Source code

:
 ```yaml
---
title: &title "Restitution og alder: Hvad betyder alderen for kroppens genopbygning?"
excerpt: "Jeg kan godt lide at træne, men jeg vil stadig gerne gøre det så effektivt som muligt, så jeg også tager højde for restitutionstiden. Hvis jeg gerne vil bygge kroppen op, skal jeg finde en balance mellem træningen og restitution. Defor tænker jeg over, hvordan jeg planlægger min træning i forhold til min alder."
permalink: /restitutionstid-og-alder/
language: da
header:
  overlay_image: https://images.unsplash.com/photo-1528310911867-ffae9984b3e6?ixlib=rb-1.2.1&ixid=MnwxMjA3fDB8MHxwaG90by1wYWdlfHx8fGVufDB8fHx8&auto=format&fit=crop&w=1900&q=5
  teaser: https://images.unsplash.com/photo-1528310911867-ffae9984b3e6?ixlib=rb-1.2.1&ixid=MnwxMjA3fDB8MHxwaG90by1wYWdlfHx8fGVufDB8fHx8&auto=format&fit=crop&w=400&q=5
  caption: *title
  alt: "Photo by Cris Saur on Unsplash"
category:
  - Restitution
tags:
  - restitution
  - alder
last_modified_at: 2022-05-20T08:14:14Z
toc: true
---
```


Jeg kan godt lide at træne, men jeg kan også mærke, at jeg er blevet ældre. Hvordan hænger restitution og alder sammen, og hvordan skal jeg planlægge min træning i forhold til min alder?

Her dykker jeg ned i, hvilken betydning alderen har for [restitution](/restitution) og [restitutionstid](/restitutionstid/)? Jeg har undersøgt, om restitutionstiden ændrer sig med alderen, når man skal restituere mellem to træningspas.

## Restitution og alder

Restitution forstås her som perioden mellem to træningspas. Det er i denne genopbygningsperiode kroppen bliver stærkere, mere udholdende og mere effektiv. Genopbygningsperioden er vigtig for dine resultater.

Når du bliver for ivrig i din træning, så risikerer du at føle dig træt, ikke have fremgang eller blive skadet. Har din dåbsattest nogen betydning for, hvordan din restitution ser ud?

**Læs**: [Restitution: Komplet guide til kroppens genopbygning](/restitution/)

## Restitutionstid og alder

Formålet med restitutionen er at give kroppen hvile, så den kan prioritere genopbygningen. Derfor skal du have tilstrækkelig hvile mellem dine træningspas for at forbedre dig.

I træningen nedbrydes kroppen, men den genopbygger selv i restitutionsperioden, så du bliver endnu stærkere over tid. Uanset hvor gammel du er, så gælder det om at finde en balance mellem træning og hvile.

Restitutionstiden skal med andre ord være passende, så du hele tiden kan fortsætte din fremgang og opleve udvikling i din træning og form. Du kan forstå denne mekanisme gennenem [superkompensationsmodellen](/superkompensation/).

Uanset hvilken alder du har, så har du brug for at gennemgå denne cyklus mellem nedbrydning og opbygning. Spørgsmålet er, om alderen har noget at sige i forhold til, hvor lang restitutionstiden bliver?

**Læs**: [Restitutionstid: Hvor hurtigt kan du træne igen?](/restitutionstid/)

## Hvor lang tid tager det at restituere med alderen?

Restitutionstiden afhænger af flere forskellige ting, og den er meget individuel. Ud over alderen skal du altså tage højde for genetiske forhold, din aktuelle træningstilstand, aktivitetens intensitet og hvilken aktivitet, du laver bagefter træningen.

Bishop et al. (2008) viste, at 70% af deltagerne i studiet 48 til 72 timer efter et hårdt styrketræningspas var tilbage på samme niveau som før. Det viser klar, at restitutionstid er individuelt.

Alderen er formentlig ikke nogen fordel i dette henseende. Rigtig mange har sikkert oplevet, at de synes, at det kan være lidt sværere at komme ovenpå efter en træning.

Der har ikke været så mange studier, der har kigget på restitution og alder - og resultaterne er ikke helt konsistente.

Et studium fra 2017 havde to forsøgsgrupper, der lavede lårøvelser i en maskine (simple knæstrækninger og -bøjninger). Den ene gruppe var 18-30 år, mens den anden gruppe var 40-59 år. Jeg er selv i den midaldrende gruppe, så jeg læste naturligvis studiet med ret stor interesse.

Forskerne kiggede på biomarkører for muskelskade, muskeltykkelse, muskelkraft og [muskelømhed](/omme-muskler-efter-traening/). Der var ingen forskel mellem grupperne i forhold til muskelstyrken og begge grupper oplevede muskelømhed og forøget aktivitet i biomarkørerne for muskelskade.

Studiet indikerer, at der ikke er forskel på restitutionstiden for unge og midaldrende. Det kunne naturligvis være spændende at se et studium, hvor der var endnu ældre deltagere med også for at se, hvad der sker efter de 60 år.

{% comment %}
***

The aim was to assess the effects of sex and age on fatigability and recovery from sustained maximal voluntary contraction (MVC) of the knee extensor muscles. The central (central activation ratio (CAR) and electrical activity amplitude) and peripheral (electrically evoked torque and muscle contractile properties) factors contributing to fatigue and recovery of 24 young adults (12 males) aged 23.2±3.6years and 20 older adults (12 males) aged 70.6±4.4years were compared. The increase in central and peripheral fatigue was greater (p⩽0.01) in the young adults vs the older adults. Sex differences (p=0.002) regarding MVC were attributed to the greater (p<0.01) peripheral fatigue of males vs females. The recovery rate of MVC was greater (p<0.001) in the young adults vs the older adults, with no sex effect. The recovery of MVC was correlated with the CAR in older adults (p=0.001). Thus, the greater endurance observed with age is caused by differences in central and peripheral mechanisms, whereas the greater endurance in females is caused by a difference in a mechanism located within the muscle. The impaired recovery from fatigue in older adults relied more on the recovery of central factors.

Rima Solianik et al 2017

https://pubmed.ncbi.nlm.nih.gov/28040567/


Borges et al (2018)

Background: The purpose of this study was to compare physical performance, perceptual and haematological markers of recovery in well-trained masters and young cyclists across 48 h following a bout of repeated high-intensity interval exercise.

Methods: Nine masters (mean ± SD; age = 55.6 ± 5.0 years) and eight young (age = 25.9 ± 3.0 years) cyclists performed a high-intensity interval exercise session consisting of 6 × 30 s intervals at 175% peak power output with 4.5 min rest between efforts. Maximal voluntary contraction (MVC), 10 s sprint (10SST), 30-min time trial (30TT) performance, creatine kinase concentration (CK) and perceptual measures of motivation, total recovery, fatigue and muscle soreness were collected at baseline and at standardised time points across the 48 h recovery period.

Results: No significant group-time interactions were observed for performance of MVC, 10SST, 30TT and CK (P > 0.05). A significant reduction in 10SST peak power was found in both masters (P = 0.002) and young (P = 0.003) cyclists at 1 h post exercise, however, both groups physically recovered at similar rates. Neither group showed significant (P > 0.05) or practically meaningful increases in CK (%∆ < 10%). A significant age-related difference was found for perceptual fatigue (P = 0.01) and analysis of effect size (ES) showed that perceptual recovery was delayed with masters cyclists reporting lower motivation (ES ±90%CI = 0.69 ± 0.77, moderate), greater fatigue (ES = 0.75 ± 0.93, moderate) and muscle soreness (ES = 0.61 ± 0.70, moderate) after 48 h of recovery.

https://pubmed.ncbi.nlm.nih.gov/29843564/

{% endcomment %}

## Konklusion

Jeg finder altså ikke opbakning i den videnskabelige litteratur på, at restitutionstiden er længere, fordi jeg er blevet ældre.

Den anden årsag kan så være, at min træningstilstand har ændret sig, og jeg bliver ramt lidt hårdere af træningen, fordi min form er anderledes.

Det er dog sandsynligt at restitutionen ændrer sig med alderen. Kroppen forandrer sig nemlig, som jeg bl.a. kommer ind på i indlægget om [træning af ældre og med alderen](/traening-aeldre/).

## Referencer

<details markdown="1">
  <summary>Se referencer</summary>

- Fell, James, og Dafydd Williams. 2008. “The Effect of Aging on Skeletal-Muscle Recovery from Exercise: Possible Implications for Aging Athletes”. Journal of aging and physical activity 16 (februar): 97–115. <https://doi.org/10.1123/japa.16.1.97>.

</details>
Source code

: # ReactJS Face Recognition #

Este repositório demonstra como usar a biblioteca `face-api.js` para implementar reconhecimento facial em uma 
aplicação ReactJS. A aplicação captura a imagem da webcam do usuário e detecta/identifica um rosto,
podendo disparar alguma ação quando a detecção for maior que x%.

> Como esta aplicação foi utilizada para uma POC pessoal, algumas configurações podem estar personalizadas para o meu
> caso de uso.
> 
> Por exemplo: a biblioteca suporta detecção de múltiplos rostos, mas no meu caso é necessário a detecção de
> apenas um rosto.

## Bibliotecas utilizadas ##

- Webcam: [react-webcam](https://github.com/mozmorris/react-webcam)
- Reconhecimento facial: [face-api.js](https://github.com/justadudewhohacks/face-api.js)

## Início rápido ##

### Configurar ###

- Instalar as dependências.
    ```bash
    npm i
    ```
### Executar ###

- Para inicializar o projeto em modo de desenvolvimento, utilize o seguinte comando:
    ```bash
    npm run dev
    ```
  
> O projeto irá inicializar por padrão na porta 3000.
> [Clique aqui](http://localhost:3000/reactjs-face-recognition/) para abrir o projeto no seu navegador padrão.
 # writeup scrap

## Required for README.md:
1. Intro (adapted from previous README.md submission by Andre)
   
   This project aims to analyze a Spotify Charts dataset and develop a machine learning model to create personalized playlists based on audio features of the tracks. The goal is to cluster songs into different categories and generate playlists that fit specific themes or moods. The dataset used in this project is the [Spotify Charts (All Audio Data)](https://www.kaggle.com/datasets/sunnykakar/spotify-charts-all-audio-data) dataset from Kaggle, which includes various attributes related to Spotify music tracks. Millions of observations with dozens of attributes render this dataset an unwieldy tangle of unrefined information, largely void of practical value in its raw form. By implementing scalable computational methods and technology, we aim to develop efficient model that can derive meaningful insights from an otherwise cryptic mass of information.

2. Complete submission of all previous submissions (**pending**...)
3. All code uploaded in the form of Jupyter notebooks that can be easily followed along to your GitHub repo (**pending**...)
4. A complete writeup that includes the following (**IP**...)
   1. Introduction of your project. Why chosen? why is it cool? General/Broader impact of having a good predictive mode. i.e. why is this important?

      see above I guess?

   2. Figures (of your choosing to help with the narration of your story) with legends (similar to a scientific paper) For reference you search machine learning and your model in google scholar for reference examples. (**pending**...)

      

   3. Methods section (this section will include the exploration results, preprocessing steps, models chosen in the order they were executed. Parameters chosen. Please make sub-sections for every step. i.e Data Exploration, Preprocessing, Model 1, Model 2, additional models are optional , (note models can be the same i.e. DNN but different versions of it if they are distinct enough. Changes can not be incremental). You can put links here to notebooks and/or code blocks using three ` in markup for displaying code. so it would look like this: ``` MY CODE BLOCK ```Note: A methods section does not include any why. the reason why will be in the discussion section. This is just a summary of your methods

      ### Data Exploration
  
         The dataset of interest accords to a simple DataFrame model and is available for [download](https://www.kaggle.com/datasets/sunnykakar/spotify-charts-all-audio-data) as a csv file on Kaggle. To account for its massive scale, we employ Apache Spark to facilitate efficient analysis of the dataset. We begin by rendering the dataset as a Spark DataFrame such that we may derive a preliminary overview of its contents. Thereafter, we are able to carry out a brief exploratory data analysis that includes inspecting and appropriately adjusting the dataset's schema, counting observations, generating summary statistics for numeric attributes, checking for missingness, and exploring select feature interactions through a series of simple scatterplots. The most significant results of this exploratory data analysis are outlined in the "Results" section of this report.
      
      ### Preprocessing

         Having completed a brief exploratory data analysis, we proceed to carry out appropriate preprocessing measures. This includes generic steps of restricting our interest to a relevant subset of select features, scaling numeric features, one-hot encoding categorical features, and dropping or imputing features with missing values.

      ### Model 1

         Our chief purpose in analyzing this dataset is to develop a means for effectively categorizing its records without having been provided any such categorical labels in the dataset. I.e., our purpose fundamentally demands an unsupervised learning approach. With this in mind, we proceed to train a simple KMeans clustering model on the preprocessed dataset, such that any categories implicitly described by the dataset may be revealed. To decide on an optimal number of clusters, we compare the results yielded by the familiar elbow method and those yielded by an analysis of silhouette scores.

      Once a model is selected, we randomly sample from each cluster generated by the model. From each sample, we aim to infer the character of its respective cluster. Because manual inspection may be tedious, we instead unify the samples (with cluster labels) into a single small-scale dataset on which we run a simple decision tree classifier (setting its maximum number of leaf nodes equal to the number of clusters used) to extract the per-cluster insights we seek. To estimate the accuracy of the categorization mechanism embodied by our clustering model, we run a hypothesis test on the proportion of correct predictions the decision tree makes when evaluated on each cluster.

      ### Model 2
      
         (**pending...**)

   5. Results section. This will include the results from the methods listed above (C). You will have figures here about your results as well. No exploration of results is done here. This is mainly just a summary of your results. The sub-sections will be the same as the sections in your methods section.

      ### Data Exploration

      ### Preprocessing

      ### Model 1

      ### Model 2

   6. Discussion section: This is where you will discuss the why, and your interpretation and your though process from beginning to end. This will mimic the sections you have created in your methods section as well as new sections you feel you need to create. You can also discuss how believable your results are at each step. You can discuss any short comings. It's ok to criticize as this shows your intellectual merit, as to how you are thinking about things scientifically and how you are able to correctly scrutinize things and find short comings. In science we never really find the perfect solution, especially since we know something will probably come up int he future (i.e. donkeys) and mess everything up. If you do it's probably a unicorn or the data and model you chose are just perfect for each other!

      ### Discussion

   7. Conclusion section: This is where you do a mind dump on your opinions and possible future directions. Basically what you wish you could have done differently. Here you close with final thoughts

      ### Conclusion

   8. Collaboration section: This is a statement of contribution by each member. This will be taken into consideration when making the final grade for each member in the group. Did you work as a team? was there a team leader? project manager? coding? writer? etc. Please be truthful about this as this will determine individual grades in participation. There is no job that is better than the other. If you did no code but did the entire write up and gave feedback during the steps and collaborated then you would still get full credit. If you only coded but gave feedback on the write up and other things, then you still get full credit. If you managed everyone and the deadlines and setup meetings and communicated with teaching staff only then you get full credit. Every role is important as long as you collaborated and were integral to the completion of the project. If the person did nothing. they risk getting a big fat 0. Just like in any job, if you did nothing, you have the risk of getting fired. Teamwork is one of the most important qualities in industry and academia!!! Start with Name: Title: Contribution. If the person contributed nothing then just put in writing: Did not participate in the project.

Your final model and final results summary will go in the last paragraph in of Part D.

■ ■ ■

Exercise brief: Go through the records above and copy each line where "stærkere" is found.

Answer box:
Restitution forstås her som perioden mellem to træningspas. Det er i denne genopbygningsperiode kroppen bliver stærkere, mere udholdende og mere effektiv. Genopbygningsperioden er vigtig for dine resultater.
I træningen nedbrydes kroppen, men den genopbygger selv i restitutionsperioden, så du bliver endnu stærkere over tid. Uanset hvor gammel du er, så gælder det om at finde en balance mellem træning og hvile.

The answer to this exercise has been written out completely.